Records provided.
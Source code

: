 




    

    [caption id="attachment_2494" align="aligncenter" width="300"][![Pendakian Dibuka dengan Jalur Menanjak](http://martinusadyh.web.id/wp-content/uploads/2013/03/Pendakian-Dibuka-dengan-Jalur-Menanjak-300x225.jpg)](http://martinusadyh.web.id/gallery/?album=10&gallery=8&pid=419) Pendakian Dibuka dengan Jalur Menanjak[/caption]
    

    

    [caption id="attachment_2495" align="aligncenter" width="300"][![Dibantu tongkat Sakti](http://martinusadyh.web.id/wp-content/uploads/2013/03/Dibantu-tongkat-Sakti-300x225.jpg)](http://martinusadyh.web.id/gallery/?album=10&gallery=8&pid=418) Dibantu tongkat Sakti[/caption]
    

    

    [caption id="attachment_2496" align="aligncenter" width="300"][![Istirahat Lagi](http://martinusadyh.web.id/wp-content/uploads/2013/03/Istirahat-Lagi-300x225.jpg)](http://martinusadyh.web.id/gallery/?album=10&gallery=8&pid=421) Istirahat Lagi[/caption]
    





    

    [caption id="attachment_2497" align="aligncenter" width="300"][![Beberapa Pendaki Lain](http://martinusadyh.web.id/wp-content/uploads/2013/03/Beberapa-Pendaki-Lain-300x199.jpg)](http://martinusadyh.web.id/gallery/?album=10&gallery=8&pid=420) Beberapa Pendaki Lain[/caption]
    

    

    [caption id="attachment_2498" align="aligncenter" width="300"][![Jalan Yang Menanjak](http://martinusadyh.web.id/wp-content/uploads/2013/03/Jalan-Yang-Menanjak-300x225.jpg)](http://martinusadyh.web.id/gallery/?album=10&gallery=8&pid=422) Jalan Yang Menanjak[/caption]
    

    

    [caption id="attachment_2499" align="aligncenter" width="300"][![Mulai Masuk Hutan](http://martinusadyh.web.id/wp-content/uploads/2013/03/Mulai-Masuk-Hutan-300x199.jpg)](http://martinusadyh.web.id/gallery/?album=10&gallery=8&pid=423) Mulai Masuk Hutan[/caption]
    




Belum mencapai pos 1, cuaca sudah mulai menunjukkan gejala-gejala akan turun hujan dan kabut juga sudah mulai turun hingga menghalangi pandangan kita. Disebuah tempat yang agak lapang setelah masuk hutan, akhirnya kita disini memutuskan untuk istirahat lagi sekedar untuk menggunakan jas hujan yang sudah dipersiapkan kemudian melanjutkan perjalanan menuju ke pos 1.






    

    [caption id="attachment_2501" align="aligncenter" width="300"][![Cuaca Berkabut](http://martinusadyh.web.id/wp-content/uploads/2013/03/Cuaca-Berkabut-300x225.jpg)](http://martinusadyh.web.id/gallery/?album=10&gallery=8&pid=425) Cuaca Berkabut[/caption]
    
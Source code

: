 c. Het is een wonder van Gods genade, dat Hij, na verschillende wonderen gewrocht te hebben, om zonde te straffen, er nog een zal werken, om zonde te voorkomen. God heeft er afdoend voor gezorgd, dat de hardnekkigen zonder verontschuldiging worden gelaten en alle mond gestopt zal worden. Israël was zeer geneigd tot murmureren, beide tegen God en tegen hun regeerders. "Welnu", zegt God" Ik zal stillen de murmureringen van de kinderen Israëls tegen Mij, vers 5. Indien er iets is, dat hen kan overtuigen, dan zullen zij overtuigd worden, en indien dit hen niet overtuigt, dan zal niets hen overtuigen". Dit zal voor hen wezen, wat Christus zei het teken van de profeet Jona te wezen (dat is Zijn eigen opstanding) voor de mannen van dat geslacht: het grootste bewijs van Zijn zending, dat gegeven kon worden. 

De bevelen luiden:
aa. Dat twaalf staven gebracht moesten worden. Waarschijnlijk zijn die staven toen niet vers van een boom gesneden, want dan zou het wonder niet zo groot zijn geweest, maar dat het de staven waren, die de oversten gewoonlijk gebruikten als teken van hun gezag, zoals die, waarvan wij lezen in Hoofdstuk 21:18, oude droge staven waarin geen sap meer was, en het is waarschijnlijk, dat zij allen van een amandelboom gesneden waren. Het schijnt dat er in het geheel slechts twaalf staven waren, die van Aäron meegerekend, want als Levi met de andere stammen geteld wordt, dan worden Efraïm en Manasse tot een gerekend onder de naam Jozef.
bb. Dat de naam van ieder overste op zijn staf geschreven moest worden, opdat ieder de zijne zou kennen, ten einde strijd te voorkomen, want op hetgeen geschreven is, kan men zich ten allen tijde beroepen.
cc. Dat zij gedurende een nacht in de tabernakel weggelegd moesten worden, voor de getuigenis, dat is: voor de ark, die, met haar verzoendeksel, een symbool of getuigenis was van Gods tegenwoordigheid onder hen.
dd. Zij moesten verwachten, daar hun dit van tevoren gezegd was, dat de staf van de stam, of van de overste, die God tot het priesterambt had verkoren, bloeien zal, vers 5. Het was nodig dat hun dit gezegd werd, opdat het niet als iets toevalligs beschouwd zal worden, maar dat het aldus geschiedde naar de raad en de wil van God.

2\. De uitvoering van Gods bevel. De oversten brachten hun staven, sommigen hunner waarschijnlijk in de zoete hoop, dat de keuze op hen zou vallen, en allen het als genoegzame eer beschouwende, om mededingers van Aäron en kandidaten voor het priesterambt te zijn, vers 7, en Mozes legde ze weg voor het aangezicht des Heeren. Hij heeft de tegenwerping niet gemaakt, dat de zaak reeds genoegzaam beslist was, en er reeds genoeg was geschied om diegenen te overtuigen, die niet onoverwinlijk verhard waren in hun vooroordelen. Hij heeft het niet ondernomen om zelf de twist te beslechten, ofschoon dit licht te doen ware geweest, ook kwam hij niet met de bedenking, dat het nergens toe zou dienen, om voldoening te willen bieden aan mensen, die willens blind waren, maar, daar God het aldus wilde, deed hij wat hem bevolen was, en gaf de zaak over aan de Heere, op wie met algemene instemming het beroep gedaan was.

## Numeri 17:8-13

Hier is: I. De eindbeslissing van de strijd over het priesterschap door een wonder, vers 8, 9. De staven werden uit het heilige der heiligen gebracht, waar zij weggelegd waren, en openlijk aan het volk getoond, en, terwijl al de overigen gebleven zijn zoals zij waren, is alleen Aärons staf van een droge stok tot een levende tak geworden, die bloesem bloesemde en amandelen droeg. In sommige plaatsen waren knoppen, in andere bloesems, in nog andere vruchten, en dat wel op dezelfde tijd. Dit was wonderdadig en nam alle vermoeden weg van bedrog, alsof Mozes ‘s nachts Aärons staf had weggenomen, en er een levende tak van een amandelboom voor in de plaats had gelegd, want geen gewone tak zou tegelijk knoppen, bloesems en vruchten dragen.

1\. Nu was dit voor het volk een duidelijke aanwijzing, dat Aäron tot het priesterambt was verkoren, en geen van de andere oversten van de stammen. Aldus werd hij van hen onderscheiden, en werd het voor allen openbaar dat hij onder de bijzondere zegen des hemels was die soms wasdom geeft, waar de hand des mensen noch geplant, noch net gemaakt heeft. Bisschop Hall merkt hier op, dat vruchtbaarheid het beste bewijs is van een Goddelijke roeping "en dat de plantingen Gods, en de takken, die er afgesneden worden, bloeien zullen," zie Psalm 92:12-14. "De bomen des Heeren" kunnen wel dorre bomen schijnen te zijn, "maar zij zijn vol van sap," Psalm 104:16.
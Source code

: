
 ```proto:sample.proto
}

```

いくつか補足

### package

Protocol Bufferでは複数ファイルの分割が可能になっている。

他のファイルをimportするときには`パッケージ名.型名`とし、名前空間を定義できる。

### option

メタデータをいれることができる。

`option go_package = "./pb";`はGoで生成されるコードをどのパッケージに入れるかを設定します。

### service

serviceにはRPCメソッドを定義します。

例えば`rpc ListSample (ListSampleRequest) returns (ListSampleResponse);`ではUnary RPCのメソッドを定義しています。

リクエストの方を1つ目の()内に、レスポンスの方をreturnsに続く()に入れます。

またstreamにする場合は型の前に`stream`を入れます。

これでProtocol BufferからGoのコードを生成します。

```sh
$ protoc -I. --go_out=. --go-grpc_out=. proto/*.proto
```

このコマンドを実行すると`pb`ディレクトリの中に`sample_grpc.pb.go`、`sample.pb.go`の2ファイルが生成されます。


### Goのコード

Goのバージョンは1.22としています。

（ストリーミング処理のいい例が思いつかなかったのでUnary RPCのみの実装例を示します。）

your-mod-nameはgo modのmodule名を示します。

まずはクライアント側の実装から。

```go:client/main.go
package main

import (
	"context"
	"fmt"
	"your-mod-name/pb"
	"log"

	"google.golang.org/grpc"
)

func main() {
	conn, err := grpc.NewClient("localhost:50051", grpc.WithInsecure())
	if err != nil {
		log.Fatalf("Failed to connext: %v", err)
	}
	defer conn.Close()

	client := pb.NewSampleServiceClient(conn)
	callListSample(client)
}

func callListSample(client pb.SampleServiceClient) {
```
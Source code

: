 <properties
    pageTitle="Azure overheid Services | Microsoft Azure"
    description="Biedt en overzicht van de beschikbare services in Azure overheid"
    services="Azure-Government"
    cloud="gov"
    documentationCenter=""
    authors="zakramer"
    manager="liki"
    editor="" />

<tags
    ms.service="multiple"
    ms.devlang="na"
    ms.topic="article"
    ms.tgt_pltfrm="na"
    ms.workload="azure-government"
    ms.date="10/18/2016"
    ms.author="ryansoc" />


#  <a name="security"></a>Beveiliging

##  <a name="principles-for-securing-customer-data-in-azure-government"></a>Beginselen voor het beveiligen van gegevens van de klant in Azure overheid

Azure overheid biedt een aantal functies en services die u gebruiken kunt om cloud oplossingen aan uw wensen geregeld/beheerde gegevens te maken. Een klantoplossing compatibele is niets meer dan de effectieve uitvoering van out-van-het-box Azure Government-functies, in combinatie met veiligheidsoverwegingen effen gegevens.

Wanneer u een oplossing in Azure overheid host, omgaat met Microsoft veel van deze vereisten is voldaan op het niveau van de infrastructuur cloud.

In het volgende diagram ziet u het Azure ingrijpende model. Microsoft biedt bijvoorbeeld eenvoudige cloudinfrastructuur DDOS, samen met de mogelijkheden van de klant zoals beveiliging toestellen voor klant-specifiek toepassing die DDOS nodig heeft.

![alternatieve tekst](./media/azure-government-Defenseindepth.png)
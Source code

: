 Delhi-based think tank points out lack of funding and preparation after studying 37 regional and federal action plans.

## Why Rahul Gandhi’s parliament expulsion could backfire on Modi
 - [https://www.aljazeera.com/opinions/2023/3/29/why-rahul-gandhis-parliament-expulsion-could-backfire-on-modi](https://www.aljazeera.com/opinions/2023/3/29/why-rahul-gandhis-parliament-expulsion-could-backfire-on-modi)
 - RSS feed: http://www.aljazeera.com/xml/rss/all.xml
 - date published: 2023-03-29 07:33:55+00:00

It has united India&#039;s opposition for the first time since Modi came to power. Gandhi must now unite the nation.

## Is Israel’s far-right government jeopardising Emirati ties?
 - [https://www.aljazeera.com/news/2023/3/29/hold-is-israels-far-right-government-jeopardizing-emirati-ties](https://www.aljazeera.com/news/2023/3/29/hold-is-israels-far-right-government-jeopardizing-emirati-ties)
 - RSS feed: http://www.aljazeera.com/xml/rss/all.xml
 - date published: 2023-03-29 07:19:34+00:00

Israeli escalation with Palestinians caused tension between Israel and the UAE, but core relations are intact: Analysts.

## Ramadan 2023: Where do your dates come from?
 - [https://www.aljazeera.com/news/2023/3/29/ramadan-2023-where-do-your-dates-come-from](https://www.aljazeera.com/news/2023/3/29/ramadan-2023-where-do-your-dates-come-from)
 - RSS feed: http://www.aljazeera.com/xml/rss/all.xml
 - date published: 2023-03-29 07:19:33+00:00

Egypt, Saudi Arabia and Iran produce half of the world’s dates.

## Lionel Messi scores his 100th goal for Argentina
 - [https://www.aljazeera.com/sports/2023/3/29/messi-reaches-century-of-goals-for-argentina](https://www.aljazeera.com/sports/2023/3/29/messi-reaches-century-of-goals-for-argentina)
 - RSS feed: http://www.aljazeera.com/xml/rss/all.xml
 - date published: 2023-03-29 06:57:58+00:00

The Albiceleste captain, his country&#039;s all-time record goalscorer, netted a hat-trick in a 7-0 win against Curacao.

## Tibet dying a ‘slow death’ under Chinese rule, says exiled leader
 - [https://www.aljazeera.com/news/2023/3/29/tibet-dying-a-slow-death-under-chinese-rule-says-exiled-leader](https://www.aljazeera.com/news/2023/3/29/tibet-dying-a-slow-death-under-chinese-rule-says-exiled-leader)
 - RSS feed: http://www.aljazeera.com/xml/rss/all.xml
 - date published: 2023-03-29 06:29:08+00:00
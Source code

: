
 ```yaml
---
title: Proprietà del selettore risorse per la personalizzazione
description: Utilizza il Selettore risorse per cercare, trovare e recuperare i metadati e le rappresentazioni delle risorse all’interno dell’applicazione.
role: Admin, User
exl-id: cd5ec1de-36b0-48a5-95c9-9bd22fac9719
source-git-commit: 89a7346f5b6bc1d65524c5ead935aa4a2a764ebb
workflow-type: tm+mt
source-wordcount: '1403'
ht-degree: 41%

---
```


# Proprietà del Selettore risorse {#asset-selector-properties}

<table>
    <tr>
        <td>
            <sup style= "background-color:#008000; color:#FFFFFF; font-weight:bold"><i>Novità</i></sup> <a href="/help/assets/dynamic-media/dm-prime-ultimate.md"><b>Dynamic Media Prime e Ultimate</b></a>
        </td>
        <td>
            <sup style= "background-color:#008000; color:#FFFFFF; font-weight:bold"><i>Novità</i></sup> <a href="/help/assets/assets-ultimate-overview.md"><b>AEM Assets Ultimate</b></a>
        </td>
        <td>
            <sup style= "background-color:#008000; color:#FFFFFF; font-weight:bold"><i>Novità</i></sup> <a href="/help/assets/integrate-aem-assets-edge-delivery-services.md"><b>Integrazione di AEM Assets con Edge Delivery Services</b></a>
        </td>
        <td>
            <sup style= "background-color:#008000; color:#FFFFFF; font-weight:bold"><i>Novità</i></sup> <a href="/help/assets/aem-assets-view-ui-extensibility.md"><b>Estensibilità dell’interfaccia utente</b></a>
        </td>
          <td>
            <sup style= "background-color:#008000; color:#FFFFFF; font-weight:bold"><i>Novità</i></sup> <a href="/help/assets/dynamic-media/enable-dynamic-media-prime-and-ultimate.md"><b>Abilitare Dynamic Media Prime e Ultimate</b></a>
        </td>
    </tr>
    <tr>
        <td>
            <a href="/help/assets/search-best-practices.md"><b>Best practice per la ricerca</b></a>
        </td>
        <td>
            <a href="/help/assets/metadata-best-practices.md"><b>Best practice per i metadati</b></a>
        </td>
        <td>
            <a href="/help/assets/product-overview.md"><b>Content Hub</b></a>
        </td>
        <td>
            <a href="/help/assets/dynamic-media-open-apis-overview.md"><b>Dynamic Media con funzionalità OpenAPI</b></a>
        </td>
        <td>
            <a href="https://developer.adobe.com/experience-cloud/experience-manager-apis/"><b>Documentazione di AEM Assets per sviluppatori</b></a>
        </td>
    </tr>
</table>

Brief. Exact reproduction is required: output the lines from the start of the entries above through the line with "Dibantu tongkat Sakti[/caption]".

Exercise answer.
Source code

: 




    

    [caption id="attachment_2494" align="aligncenter" width="300"][![Pendakian Dibuka dengan Jalur Menanjak](http://martinusadyh.web.id/wp-content/uploads/2013/03/Pendakian-Dibuka-dengan-Jalur-Menanjak-300x225.jpg)](http://martinusadyh.web.id/gallery/?album=10&gallery=8&pid=419) Pendakian Dibuka dengan Jalur Menanjak[/caption]
    

    

    [caption id="attachment_2495" align="aligncenter" width="300"][![Dibantu tongkat Sakti](http://martinusadyh.web.id/wp-content/uploads/2013/03/Dibantu-tongkat-Sakti-300x225.jpg)](http://martinusadyh.web.id/gallery/?album=10&gallery=8&pid=418) Dibantu tongkat Sakti[/caption]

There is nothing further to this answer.